## Exercise
After finding the line with "配置好之后在**/home/" in the data below, set down exactly each line through the one with "2. wx: Frium_", inclusive, and stop there.

## Stored data entries
• • • • • • •
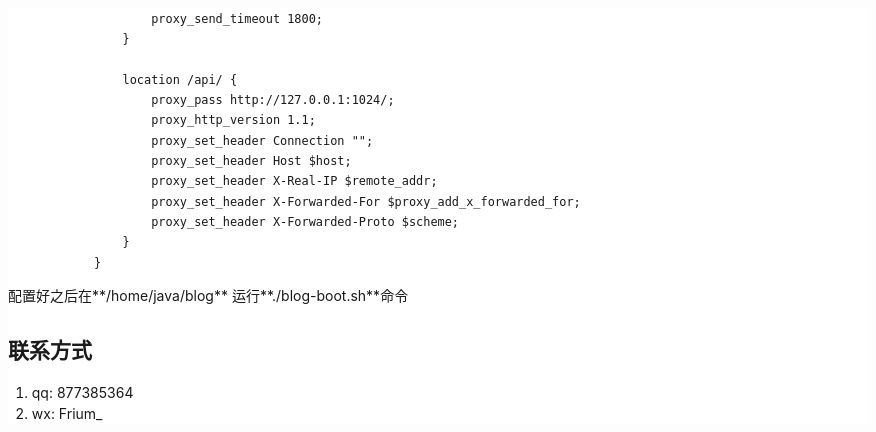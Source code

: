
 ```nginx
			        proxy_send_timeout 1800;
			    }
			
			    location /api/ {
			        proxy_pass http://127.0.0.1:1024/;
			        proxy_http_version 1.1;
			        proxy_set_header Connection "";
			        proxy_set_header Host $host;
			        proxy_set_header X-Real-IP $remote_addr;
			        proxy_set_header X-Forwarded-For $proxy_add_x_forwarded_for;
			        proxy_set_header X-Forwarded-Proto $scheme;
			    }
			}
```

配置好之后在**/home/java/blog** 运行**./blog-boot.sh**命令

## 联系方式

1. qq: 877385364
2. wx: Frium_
• • • • • • •
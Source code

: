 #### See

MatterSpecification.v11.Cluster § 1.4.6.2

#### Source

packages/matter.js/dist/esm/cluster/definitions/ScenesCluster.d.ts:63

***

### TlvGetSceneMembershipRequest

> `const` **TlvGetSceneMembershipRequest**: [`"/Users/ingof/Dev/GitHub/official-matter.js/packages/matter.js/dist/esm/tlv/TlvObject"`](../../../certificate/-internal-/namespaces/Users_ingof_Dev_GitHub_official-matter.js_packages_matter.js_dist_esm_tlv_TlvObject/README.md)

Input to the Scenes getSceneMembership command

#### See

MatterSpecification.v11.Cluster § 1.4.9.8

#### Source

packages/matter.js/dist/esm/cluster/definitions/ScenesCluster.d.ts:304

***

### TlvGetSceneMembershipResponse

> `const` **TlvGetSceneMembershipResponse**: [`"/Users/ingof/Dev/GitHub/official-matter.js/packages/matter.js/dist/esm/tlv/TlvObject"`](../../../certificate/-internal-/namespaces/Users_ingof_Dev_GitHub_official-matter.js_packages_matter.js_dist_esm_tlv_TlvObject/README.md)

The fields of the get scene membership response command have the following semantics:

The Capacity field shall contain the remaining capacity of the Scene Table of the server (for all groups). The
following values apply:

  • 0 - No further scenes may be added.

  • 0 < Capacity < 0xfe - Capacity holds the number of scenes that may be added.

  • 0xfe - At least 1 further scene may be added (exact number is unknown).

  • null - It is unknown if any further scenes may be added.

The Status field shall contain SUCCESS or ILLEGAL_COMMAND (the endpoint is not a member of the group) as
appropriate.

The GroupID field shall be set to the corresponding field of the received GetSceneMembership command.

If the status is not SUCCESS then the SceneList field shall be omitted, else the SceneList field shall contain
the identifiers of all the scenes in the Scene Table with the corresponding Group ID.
• • • • • • •
## Task output
配置好之后在**/home/java/blog** 运行**./blog-boot.sh**命令

## 联系方式

1. qq: 877385364
2. wx: Frium_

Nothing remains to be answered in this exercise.